**Task requirements:**
Spot each line in the records below where the word "based" occurs, then copy it.

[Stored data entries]
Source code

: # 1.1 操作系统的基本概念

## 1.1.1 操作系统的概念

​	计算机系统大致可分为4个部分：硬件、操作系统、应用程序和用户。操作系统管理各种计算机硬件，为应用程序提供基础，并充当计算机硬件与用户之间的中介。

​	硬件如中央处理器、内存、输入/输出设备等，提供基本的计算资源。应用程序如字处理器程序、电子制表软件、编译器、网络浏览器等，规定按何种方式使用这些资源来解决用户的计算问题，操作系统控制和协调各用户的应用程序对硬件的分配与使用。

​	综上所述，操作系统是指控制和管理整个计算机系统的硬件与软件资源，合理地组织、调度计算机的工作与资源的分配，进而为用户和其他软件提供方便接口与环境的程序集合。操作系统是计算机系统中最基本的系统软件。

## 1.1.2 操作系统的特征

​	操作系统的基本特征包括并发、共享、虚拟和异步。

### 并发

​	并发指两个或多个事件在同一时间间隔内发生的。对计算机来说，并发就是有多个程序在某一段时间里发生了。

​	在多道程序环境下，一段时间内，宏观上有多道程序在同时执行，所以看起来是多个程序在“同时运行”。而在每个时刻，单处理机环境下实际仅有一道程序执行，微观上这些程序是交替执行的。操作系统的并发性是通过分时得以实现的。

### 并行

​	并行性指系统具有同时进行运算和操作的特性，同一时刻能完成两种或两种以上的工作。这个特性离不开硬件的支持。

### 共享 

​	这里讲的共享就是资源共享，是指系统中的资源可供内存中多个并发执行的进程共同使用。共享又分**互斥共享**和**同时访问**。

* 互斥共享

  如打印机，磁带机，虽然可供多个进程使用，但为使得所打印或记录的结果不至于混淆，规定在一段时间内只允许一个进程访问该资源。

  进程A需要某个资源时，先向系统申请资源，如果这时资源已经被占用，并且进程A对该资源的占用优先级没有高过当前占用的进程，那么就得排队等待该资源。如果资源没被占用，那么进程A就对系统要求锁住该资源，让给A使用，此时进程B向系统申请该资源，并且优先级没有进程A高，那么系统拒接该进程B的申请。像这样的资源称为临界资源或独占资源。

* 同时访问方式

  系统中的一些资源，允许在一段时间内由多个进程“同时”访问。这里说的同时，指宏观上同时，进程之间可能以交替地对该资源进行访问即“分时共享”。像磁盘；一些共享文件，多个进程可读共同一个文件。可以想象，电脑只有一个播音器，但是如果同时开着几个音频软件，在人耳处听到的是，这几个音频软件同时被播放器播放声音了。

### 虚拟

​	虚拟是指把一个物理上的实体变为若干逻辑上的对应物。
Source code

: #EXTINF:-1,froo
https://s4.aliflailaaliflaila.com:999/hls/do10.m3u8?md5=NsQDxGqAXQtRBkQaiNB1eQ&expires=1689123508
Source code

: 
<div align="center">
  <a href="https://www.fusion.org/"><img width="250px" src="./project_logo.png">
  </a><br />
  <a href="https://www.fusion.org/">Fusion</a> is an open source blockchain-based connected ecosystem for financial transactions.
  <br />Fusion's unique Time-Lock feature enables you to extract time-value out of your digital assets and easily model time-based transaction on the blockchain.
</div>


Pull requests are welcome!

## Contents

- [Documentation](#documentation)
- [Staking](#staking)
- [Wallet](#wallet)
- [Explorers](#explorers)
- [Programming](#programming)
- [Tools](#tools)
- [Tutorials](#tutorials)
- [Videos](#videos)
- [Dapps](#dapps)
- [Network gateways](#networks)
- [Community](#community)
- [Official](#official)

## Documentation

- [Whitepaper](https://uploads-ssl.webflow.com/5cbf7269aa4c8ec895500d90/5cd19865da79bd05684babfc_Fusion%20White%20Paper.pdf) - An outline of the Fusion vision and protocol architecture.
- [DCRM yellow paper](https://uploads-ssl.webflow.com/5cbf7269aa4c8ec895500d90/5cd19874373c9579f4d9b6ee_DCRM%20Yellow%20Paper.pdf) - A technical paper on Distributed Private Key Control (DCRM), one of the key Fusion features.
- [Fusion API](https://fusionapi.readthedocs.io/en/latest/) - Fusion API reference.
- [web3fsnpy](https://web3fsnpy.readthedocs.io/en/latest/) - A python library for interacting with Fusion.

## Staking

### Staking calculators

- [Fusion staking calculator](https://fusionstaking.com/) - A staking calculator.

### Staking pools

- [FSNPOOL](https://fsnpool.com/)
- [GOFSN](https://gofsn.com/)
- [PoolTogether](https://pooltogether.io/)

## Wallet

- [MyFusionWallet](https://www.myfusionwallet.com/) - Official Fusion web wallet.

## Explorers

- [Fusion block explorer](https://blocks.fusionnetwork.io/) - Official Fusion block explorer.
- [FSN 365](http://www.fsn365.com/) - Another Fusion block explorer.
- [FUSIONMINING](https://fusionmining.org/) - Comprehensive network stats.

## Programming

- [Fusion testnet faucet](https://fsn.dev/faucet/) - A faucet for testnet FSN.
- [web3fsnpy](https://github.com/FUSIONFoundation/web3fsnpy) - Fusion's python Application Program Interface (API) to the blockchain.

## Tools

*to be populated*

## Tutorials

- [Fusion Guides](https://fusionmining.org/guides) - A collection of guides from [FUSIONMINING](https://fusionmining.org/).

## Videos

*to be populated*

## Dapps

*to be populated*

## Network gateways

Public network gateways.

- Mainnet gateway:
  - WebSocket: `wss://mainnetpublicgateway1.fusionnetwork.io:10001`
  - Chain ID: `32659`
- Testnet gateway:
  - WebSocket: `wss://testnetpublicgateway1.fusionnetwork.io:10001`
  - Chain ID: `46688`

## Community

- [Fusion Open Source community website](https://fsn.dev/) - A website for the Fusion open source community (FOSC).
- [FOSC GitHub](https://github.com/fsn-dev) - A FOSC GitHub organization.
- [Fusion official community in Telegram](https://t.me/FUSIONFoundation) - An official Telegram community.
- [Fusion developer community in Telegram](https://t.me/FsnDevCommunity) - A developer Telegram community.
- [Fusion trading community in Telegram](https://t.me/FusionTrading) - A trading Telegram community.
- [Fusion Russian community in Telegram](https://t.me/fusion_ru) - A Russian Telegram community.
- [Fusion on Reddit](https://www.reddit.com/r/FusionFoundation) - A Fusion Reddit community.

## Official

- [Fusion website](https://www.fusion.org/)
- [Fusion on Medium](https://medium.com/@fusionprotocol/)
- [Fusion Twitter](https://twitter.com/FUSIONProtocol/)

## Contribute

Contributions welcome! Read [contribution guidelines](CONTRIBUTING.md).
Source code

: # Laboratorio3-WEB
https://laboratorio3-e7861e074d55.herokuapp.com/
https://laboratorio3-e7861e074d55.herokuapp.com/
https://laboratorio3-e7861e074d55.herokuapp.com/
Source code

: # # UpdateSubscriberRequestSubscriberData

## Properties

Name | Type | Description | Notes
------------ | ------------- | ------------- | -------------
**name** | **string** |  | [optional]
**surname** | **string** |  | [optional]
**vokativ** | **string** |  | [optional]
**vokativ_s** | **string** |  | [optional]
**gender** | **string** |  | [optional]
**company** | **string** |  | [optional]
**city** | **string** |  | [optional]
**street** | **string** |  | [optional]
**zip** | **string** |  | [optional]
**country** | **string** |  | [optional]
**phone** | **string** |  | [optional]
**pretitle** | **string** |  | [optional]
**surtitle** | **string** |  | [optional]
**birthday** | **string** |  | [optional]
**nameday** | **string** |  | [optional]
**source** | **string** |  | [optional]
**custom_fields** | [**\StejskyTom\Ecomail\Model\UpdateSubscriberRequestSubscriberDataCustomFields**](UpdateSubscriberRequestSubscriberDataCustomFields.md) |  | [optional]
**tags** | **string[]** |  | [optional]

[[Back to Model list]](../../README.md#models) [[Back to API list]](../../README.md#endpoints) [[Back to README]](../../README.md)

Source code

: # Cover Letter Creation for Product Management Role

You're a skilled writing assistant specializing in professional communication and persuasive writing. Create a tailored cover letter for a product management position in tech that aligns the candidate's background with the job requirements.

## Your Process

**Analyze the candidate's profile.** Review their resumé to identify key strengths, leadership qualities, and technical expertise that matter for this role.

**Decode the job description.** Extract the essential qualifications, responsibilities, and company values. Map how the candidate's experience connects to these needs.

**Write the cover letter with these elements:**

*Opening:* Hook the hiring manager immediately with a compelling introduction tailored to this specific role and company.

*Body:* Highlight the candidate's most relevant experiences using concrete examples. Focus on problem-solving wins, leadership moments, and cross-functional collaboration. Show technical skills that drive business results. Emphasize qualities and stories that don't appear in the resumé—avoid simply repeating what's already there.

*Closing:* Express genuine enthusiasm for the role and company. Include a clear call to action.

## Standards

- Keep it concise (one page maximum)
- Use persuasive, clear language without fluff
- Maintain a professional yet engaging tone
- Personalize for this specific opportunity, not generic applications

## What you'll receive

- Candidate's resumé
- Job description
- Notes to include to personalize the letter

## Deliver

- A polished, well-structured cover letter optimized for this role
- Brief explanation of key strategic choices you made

**Finished exercise:**
  <a href="https://www.fusion.org/">Fusion</a> is an open source blockchain-based connected ecosystem for financial transactions.
  <br />Fusion's unique Time-Lock feature enables you to extract time-value out of your digital assets and easily model time-based transaction on the blockchain.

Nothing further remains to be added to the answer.